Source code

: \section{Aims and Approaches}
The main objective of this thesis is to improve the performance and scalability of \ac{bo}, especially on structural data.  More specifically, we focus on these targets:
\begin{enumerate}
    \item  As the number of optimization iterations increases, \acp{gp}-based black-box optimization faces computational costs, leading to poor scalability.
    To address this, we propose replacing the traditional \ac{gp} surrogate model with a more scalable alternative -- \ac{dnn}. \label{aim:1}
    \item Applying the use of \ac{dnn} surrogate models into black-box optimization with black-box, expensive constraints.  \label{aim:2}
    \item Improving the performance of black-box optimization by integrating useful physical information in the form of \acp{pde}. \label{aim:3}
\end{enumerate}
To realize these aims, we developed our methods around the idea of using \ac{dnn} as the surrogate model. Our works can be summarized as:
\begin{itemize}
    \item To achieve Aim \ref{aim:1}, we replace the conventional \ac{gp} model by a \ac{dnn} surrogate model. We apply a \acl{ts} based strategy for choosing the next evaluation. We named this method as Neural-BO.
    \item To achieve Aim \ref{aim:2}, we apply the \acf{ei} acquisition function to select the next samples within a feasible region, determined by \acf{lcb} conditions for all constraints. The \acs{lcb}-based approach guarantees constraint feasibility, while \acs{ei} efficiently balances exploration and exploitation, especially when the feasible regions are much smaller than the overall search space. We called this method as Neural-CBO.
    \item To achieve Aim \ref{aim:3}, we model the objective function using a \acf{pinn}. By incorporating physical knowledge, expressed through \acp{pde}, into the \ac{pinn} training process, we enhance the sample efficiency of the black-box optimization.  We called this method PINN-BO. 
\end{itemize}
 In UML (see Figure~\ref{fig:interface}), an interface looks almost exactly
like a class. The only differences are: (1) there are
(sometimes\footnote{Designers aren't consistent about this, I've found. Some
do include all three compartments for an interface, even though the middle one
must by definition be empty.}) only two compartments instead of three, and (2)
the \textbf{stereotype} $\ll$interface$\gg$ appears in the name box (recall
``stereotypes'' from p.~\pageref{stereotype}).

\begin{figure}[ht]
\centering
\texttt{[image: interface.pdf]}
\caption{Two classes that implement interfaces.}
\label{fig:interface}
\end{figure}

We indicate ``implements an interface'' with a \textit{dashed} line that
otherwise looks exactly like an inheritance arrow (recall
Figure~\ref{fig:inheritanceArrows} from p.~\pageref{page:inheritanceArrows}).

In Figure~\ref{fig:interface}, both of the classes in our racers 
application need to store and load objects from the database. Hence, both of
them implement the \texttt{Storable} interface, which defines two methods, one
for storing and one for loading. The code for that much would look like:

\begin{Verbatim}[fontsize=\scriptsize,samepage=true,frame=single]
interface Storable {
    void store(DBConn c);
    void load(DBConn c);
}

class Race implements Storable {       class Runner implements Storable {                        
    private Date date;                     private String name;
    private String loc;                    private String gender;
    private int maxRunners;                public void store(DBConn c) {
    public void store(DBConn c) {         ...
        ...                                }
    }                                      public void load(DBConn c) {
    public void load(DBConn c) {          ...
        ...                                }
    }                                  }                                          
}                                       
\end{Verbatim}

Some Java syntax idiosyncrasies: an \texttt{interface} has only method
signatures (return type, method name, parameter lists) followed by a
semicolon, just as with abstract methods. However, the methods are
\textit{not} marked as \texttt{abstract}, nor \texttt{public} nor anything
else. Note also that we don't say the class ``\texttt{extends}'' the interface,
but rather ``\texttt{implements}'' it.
○ ○ ○
| Problem description |
Scan the records above for the word "from". Show each line in which it appears.

| Solution below |
``stereotypes'' from p.~\pageref{stereotype}).
Figure~\ref{fig:inheritanceArrows} from p.~\pageref{page:inheritanceArrows}).
application need to store and load objects from the database. Hence, both of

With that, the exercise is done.